#### EXERCISE DETAILS
Sift the material for lines containing "entered", and return them.
_ _ _
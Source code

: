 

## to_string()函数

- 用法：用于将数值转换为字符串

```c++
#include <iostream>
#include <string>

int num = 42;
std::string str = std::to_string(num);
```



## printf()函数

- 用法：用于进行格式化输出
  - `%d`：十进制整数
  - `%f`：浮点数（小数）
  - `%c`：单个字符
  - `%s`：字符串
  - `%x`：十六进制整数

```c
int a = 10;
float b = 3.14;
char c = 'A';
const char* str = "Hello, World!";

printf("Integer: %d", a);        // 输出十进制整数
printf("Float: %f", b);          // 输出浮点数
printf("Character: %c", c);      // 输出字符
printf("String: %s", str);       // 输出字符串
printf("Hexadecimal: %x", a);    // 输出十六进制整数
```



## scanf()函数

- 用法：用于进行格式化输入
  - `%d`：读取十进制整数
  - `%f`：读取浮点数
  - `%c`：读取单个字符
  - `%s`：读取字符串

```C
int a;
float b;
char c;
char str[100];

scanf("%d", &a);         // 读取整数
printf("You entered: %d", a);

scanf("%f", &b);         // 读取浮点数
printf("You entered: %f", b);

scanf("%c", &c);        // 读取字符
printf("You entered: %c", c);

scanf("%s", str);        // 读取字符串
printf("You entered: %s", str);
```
_ _ _
#### TASK SOLUTION
printf("You entered: %d", a);
printf("You entered: %f", b);
printf("You entered: %c", c);
printf("You entered: %s", str);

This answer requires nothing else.